== What this task involves ==
Look down the entries below and report how many lines hold the string "doSomething"; write nothing else.

(Beginning of Records supplied)

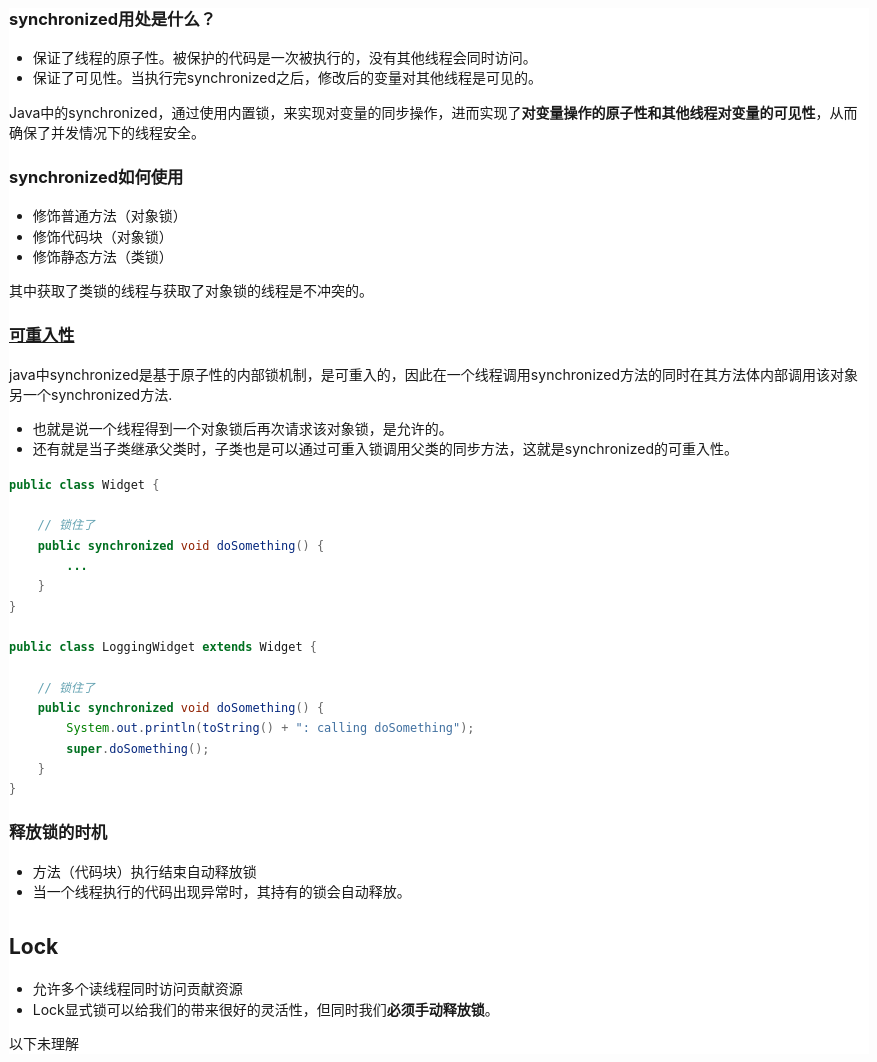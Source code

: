 ### synchronized用处是什么？

- 保证了线程的原子性。被保护的代码是一次被执行的，没有其他线程会同时访问。
- 保证了可见性。当执行完synchronized之后，修改后的变量对其他线程是可见的。

Java中的synchronized，通过使用内置锁，来实现对变量的同步操作，进而实现了**对变量操作的原子性和其他线程对变量的可见性**，从而确保了并发情况下的线程安全。

### synchronized如何使用

- 修饰普通方法（对象锁）
- 修饰代码块（对象锁）
- 修饰静态方法（类锁）

其中获取了类锁的线程与获取了对象锁的线程是不冲突的。

### [可重入性](https://blog.csdn.net/u011068702/article/details/103813368)

java中synchronized是基于原子性的内部锁机制，是可重入的，因此在一个线程调用synchronized方法的同时在其方法体内部调用该对象另一个synchronized方法.

- 也就是说一个线程得到一个对象锁后再次请求该对象锁，是允许的。
- 还有就是当子类继承父类时，子类也是可以通过可重入锁调用父类的同步方法，这就是synchronized的可重入性。

```java
public class Widget {

    // 锁住了
    public synchronized void doSomething() {
        ...
    }
}

public class LoggingWidget extends Widget {

    // 锁住了
    public synchronized void doSomething() {
        System.out.println(toString() + ": calling doSomething");
        super.doSomething();
    }
}
```

### 释放锁的时机

- 方法（代码块）执行结束自动释放锁
- 当一个线程执行的代码出现异常时，其持有的锁会自动释放。

## Lock

- 允许多个读线程同时访问贡献资源
- Lock显式锁可以给我们的带来很好的灵活性，但同时我们**必须手动释放锁**。

以下未理解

(End of Records supplied)

== Result of this task ==
4